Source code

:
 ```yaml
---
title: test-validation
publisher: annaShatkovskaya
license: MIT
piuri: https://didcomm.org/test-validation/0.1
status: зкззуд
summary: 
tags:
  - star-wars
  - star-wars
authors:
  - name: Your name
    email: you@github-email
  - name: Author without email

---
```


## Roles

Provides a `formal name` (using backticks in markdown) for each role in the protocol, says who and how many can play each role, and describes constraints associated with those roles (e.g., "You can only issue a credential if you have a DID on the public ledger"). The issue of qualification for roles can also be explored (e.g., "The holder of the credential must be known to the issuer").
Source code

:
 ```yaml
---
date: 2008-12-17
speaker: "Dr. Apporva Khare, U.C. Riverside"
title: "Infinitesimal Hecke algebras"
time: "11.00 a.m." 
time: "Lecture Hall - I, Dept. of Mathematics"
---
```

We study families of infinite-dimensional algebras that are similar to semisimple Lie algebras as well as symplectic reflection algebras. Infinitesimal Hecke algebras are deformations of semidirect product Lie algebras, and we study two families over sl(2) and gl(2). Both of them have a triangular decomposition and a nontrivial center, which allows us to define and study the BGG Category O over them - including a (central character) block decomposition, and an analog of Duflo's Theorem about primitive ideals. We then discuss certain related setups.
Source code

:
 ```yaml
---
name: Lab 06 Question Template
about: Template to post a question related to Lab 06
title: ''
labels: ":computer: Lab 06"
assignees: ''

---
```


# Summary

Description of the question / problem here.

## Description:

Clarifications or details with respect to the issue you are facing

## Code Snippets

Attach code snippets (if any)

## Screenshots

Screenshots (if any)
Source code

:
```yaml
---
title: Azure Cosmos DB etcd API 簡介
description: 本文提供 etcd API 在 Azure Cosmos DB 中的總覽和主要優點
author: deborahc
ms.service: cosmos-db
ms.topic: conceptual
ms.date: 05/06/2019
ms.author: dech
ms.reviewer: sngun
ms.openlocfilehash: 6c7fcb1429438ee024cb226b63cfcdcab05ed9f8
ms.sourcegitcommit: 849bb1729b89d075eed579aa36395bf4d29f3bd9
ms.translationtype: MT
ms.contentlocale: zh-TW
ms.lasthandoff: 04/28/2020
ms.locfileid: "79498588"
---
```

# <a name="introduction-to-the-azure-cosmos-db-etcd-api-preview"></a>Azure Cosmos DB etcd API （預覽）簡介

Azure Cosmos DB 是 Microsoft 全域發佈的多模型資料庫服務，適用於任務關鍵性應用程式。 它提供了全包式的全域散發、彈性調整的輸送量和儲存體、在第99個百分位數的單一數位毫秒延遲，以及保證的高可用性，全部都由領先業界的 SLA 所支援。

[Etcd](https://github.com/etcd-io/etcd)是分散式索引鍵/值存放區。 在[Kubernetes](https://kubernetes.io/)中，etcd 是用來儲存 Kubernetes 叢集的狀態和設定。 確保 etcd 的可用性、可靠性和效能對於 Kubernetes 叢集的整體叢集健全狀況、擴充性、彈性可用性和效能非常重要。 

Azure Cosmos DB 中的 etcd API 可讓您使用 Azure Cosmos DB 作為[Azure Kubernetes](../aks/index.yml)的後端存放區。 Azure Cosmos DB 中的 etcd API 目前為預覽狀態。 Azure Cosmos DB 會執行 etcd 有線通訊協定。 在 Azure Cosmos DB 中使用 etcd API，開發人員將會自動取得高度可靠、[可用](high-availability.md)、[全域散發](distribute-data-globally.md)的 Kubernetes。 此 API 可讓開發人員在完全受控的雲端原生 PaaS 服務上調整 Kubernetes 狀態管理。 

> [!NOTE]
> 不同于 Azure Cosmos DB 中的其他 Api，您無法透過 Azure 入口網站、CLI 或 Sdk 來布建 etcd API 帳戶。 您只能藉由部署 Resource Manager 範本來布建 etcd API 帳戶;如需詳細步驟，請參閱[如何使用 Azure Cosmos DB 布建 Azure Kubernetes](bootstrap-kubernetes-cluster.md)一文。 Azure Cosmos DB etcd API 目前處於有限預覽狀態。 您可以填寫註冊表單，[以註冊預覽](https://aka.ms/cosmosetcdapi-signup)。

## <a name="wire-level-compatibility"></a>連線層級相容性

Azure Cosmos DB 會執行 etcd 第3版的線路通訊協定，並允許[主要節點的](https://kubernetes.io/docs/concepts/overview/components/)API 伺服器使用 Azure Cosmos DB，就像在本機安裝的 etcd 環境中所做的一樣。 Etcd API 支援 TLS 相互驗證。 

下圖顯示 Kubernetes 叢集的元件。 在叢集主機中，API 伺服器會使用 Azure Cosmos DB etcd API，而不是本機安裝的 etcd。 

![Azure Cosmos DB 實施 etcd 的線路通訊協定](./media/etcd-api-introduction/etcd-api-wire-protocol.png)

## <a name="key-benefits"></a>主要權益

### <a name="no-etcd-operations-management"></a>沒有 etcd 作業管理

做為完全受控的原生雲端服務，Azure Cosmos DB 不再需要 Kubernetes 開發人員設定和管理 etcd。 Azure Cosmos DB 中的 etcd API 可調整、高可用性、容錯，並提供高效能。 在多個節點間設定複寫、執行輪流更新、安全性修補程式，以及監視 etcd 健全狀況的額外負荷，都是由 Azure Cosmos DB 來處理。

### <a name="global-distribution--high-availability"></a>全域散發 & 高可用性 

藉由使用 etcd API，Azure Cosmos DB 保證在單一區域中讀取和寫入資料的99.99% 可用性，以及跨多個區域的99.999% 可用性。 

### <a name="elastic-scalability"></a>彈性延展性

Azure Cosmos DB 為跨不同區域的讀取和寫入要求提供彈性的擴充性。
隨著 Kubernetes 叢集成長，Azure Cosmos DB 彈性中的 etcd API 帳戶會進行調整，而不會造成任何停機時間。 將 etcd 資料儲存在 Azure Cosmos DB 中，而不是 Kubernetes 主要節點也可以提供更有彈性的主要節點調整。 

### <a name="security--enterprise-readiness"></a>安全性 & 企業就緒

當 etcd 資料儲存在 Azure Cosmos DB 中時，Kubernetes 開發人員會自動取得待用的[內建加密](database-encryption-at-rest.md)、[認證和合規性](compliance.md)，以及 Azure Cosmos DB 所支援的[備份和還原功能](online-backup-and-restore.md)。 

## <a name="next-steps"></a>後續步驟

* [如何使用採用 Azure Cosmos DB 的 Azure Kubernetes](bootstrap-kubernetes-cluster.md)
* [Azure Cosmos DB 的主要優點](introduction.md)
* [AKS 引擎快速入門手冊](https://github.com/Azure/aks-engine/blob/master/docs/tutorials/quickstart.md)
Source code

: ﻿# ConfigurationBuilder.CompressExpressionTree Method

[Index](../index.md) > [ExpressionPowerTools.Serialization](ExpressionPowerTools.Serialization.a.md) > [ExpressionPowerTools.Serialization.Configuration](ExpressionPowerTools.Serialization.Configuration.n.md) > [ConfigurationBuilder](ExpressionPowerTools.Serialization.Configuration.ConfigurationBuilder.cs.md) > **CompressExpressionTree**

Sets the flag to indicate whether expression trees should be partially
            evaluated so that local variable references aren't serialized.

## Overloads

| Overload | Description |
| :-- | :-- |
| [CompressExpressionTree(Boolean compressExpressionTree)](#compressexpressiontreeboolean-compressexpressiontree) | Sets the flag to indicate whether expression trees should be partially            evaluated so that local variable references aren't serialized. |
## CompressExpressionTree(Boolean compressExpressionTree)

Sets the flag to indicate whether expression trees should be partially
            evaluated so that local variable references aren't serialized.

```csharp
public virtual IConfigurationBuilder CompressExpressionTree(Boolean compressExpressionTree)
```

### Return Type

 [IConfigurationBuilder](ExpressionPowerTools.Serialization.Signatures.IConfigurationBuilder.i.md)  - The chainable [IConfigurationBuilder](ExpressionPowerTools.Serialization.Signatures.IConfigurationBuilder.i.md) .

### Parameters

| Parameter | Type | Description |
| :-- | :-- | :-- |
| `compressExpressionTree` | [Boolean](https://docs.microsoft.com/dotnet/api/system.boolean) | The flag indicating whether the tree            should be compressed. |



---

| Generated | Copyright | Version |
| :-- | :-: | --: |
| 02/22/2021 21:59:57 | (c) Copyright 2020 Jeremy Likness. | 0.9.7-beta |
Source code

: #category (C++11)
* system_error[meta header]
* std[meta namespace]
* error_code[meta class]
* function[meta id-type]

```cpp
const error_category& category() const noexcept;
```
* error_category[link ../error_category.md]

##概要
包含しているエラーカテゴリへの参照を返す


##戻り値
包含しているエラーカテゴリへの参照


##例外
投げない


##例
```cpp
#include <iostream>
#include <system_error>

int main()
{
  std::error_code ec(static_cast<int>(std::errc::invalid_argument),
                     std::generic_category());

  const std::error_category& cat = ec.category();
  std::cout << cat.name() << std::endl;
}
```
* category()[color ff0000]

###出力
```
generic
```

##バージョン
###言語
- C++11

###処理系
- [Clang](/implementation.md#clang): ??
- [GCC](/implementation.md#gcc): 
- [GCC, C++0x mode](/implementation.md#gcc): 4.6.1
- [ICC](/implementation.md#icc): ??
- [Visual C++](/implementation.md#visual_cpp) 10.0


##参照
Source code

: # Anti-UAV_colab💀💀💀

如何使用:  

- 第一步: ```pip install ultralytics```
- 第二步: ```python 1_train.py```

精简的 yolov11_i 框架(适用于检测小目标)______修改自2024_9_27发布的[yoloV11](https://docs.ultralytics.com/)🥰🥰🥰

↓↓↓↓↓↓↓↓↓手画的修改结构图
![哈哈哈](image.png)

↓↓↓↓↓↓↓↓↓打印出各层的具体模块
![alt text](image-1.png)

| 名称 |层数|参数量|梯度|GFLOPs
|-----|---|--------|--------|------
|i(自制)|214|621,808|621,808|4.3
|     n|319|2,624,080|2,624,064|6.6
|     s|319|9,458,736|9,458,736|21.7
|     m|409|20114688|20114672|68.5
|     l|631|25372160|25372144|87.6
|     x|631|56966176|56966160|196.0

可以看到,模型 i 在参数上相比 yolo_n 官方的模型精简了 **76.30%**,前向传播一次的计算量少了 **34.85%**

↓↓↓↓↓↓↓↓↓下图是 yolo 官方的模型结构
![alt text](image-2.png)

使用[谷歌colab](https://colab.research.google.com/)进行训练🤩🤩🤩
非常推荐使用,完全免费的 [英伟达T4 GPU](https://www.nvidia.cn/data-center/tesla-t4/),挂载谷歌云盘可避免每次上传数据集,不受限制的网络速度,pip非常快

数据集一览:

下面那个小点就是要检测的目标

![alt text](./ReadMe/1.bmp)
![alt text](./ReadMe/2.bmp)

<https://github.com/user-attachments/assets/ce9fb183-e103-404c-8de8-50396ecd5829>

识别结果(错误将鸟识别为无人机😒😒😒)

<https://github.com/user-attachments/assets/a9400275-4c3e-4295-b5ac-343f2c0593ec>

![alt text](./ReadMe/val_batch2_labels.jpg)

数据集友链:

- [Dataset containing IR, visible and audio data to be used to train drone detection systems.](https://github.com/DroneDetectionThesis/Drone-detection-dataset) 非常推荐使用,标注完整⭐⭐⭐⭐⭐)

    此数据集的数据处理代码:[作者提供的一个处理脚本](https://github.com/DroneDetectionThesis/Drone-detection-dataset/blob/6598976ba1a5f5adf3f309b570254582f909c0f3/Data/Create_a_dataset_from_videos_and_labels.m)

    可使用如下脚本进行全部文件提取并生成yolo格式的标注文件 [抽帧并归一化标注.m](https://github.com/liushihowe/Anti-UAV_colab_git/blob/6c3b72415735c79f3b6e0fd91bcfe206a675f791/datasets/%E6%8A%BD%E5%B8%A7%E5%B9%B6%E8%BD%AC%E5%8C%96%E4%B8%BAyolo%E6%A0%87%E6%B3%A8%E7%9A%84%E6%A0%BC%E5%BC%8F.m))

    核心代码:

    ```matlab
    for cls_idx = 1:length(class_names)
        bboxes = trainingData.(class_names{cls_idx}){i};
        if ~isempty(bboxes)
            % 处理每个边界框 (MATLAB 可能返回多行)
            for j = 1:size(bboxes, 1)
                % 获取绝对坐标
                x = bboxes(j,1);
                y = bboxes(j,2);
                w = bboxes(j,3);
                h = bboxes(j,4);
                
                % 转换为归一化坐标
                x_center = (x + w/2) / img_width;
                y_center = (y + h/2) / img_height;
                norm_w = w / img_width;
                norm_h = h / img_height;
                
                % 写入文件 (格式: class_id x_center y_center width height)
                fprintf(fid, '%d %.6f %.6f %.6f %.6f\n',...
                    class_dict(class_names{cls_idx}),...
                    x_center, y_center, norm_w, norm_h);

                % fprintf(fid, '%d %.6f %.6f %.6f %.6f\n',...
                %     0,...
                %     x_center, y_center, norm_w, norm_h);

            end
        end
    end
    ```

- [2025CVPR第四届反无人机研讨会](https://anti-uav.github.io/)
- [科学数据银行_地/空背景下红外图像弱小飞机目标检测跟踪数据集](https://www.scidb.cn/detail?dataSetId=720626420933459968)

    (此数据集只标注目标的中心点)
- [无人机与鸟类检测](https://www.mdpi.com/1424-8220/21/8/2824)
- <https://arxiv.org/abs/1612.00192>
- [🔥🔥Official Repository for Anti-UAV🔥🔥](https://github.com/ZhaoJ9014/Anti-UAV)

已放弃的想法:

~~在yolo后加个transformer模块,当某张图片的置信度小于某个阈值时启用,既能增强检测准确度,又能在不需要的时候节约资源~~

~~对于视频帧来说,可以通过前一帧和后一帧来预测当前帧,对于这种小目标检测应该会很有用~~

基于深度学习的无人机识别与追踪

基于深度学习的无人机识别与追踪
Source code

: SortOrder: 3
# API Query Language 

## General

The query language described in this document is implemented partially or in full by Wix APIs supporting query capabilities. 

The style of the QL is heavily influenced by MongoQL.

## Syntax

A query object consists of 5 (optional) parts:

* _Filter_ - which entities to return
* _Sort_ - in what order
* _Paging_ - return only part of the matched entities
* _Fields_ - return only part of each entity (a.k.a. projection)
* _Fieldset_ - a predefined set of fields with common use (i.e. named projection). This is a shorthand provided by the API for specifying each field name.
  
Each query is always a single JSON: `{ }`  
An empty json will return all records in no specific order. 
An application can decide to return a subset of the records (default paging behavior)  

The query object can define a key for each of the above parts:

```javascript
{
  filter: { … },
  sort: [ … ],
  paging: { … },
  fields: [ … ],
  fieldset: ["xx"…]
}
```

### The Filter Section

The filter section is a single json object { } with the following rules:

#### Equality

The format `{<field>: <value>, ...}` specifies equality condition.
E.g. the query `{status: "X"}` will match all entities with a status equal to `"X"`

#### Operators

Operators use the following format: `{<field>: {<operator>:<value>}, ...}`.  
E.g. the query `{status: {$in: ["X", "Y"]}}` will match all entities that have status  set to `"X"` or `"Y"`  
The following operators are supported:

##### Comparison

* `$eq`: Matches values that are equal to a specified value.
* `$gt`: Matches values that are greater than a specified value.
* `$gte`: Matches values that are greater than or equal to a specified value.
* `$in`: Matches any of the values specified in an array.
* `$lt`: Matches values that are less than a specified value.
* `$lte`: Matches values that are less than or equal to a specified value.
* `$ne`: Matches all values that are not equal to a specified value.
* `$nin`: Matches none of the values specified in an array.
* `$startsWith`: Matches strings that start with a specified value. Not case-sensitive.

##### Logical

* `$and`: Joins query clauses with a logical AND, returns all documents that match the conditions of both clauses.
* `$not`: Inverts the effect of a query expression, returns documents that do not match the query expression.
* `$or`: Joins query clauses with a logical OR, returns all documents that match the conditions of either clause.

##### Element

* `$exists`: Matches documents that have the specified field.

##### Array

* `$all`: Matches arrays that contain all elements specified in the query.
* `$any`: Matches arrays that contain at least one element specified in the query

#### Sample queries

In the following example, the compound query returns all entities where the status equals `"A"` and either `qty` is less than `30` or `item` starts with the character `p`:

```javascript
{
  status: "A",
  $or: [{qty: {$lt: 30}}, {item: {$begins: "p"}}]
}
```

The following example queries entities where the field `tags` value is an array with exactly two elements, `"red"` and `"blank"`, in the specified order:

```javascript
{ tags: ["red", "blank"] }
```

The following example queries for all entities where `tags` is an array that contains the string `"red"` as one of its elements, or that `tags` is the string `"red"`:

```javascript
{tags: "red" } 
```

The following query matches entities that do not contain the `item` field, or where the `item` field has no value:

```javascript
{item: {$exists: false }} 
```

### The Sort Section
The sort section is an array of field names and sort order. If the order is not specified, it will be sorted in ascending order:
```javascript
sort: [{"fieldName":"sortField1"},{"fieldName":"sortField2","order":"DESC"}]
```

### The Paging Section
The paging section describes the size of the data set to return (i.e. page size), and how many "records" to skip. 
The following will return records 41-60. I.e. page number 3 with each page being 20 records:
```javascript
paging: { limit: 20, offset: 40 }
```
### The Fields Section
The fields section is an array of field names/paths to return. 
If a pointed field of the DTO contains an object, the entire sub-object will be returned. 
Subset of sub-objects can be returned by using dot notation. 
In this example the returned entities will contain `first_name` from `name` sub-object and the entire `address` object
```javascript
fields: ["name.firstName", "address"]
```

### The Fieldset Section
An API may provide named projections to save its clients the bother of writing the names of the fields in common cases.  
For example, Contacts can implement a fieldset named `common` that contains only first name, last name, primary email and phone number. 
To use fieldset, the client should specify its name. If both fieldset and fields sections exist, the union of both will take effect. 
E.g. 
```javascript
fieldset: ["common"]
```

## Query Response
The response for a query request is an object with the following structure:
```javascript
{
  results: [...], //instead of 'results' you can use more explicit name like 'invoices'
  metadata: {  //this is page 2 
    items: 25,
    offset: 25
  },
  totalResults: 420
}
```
· · ·
* **Work order**
Please make an exact copy of the lines above from the line with "of both clauses." through the line with "#### Sample queries", both ends included.

* **Finished exercise**
* `$and`: Joins query clauses with a logical AND, returns all documents that match the conditions of both clauses.
* `$not`: Inverts the effect of a query expression, returns documents that do not match the query expression.
* `$or`: Joins query clauses with a logical OR, returns all documents that match the conditions of either clause.

##### Element

* `$exists`: Matches documents that have the specified field.

##### Array

* `$all`: Matches arrays that contain all elements specified in the query.
* `$any`: Matches arrays that contain at least one element specified in the query

#### Sample queries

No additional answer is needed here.